The second run using the ECO mode achieved almost as good a cleaning result on the scrambled egg, albeit with a couple of chunks and stains left in the bowl. This result (pictured) alone would have rated as very good by the standards of most other machine’s on the market. Moreover, water and energy consumption were also down, with energy topping out at 0.87kWh for the entire wash and dry cycle, and truly amazing – we had to test it three times just to make sure – water consumption.
Drying performance was exemplary throughout, thanks to Miele’s circulating air system and patent auto door-opening drying. This pops the door open towards the very end of the programme, so that the last remaining moisture evaporates while the crockery is still warm. It works very well indeed and eliminated pooling on all but the deepest up-facing dishes and cup-tops.
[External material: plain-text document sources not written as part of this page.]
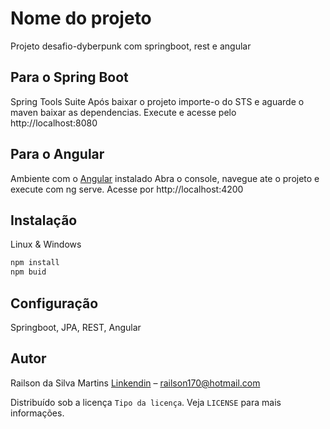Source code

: # Nome do projeto

Projeto desafio-dyberpunk com springboot, rest e angular

## Para o Spring Boot
Spring Tools Suite
Após baixar o projeto importe-o do STS e aguarde o maven baixar as dependencias. Execute e acesse pelo http://localhost:8080

## Para o Angular
Ambiente com o [Angular](https://angular.io/guide/quickstart) instalado 
Abra o console, navegue ate o projeto e execute com ng serve. Acesse por http://localhost:4200


## Instalação
Linux & Windows

```sh
npm install
npm buid
```
## Configuração
Springboot, JPA, REST, Angular

## Autor
Railson da Silva Martins [Linkendin](https://www.linkedin.com/in/railson-silva-834a25aa) – railson170@hotmail.com

Distribuído sob a licença `Tipo da licença`. Veja `LICENSE` para mais informações.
Miele G 6820 SC: How much will it cost to run?
The G 6820 SC is an incredibly efficient machine in its standard auto programme, and up there with the very best we’ve ever tested (Miele and Samsung models). The main wash used a smidgeon over 1kW of electricity and not enough water to even fill a typical kitchen sink. In fact, not enough water to fill even a fairly small washing-up bowl in a kitchen sink. This wash used only 8 litres of water in total to wash and rinse. An incredible result.
Part of the excellent energy consumption is down to Miele’s clever heat exchanger, which pre-loads the next batch of water that the machine requires into a reservoir that draws heat from the wash as it progresses. So the rinse water is pre-warmed, which helps both the rinsing and subsequent drying process.
The ECO wash uses a fixed lower temperature and longer soak times, so no surprise that this programme took a fairly epic 3hrs 43mins to run. Energy consumption in this mode was usefully less than the main auto-wash at just 0.87kWh. Amazingly, water consumption was even lower at a truly astounding 5.4 litres. I probably drank more tea than that while writing this review.
Based on running 250 dishwashing cycles per year, half on the Automatic programme for heavily soiled loads and half in ECO for lighter duties, the G 6820 SC would cost you about £35 a year in electricity. Given that this reviewer hates washing up with a passion, that is a gold-star bargai
If you’re on metered water at an average of £3.50 per cubic meter of supply and waste, the G 6820 SC would add less than £6 a year to the running costs. If you washed up all that by hand in the sink, you’d use far more water than that.
Miele’s G 6820 SC is by far the most frugal dishwasher we’ve ever tested, keeping both electricity and water consumable costs to levels way below what it would cost you to wash up in the sink.
The fact that you have to pay a king’s ransom for the machine in the first place does somewhat off-set that fiscal good news, of course. Yet if you’re keen to reduce resources for the good of the planet as well as your wallet, then there is nothing to touch this Miele’s eco-credentials at the moment.
Should I buy the Miele G 6820 SC?
If the fairly outrageous £1,200 price ticket doesn’t have you running for the hills, the G 6820 SC is one of the best performing, best featured and most frugal dishwashers we’ve ever tested. The ergonomics are simply outstanding, every inch of the operation feels carefully designed for flexibility and ease of use.
Add to this the super-low water consumption and outstanding energy efficiency, and this Miele is simply one of the best dishwashers money can buy.
Outstanding performance, incredible efficiency and superb features at a money-no-object price.